Shiva Digvijaya
- Author: Anonymous; attributed to Khando Ballal Chitnis by 19th-century editors
- Original title: Shri-Shiva-Digvijaya
- Language: Marathi
- Subject: Biography of Shivaji
- Genre: Bakhar
- Publication place: India

= Shiva Digvijaya =

Biography of Shivaji (b.1630)

Shri-Shiva-Digvijaya (IAST: Śrī-Śiva-Digvijaya) is a Marathi language biography of Shivaji, the founder of the Maratha Empire. The title of the text is also transliterated as Shiva-digvijay and Shiv-digvijay because of schwa deletion.

The text is an anonymous work, but L. K. Dandekar and P. R. Nandurbarkar - who edited it in 1895 - attributed its authorship to Khando Ballal (1718), the son of Shivaji's secretary Balaji Avji. Historians such as Jadunath Sarkar and Surendra Nath Sen reject this attribution, and consider the text to be a modern forgery. Astronomer S. B. Dixit dated the text to 1818 - a century later than the year that Dandekar and Nandurbarkar date it to.

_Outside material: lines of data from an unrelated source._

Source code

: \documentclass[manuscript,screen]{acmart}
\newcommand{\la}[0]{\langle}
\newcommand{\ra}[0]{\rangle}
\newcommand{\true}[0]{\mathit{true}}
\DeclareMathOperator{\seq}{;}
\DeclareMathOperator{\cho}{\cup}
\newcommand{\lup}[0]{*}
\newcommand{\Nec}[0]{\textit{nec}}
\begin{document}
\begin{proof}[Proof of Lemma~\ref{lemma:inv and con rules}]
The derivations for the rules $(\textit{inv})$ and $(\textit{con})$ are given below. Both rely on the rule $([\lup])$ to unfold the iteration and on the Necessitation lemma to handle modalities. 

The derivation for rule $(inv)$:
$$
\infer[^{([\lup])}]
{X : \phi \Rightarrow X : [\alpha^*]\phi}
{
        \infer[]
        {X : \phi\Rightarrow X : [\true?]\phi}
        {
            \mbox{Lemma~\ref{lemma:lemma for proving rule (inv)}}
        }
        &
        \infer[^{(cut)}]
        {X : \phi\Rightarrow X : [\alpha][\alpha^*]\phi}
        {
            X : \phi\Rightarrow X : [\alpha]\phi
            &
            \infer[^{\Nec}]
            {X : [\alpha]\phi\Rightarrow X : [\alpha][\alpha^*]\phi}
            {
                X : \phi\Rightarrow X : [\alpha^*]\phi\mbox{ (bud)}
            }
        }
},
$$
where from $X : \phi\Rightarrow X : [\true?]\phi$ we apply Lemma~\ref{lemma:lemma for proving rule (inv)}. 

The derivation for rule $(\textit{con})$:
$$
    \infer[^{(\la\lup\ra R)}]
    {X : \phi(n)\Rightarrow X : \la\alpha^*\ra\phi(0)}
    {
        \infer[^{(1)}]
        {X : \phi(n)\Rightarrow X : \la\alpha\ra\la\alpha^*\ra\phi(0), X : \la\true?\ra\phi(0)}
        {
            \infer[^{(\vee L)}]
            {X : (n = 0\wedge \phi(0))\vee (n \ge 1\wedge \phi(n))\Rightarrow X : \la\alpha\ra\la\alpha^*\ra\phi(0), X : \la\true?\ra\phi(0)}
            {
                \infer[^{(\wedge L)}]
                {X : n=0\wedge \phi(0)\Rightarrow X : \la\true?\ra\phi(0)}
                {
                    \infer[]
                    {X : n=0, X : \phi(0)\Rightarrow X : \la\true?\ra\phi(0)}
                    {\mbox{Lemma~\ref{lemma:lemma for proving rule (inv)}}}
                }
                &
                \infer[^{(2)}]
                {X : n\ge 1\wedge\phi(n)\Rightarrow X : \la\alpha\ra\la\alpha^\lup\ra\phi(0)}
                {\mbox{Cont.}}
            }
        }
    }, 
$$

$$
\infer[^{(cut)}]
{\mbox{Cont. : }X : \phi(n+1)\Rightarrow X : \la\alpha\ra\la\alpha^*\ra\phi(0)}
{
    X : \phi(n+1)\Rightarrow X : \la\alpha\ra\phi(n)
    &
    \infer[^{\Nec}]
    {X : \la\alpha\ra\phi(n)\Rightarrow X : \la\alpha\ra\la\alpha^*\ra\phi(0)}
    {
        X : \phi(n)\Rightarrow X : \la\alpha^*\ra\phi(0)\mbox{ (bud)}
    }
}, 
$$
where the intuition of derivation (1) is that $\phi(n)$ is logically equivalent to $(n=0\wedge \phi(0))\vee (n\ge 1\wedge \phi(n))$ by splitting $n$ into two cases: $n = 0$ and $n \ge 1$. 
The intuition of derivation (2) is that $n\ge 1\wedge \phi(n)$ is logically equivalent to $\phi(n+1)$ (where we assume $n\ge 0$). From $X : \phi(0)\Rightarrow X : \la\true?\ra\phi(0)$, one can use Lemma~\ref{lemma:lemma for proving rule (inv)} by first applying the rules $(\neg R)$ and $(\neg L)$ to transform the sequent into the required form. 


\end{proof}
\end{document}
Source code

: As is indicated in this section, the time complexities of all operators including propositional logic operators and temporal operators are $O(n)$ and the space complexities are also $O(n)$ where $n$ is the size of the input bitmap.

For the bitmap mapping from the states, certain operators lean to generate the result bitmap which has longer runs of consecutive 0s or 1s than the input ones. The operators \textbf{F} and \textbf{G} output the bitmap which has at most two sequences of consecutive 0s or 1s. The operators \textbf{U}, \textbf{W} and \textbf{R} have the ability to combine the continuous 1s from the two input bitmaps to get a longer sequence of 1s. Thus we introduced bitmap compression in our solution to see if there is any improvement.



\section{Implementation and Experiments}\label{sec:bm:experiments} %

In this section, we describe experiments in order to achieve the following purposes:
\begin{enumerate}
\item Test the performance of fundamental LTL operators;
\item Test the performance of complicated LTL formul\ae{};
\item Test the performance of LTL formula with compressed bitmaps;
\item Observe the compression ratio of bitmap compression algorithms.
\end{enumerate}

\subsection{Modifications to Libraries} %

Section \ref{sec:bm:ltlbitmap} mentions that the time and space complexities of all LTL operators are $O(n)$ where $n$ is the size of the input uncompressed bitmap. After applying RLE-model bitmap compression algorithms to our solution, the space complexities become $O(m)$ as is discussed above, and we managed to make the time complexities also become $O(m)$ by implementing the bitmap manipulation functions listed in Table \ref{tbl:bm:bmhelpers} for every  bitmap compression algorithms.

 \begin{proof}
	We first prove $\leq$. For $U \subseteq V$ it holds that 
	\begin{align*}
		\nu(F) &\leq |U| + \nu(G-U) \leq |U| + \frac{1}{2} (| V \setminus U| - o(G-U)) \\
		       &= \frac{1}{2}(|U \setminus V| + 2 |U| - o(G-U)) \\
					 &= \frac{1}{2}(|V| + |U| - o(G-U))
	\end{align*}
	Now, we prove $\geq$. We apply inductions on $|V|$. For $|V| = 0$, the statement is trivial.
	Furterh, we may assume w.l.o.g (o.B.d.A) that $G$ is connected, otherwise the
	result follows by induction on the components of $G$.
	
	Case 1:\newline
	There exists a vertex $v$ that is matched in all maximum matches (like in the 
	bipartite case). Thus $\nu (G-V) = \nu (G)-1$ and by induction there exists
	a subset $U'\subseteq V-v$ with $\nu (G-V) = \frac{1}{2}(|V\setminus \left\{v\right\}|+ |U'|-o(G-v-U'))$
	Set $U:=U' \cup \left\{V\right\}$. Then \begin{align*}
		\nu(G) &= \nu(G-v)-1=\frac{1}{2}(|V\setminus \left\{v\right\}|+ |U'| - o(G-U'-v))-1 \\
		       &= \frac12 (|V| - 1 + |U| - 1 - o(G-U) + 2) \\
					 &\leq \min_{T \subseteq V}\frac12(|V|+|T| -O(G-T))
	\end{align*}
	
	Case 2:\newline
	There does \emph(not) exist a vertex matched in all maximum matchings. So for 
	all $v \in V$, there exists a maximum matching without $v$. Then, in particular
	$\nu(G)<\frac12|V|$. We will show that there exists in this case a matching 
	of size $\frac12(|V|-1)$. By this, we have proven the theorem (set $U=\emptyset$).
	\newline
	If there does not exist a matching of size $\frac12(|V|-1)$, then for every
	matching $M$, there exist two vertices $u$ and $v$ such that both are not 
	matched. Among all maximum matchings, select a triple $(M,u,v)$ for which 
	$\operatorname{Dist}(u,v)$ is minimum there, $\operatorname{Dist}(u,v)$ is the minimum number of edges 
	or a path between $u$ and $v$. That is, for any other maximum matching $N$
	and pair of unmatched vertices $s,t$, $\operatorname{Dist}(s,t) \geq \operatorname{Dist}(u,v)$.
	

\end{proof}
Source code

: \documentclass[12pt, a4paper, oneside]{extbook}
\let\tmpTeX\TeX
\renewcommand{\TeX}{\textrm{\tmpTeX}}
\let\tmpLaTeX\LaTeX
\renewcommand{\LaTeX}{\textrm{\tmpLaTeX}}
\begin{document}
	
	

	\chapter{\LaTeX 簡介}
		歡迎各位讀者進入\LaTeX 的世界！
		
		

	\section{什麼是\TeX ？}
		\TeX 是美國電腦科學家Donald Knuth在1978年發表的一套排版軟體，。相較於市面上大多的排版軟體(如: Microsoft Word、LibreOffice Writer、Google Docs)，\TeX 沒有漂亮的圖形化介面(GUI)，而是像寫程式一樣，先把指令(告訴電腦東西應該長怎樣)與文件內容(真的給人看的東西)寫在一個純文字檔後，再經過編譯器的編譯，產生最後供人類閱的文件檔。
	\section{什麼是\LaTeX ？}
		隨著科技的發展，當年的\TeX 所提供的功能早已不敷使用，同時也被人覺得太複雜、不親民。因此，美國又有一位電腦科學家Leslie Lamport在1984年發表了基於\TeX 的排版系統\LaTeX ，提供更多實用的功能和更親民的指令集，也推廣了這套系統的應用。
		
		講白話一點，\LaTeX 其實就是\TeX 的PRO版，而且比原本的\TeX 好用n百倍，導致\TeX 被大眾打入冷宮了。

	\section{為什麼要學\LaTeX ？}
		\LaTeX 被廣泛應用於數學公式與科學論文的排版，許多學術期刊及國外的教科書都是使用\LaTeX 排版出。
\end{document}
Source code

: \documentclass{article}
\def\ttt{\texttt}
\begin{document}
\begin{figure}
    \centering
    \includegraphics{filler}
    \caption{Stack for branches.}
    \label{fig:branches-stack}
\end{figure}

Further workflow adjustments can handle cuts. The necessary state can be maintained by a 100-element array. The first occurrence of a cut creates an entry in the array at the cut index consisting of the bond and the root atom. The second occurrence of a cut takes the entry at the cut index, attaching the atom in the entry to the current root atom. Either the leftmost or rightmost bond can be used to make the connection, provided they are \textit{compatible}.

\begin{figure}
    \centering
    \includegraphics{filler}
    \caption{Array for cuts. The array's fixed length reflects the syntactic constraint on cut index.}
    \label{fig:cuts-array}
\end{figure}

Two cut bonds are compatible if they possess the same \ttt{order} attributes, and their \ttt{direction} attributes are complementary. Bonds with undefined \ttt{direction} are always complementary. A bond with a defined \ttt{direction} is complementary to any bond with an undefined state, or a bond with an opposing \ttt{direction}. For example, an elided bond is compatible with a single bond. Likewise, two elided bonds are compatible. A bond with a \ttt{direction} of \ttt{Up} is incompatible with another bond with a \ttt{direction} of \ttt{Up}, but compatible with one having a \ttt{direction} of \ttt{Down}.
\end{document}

Sarkar theorizes that the text was forged by a writer of Kayastha Prabhu caste to glorify the Kayasthas as Shivaji's greatest and most loyal supporters. According to him, the text published by Dandekar and Nandurbarkar is a modern work, although its core portion may have been a lost work composed during 1760-1775.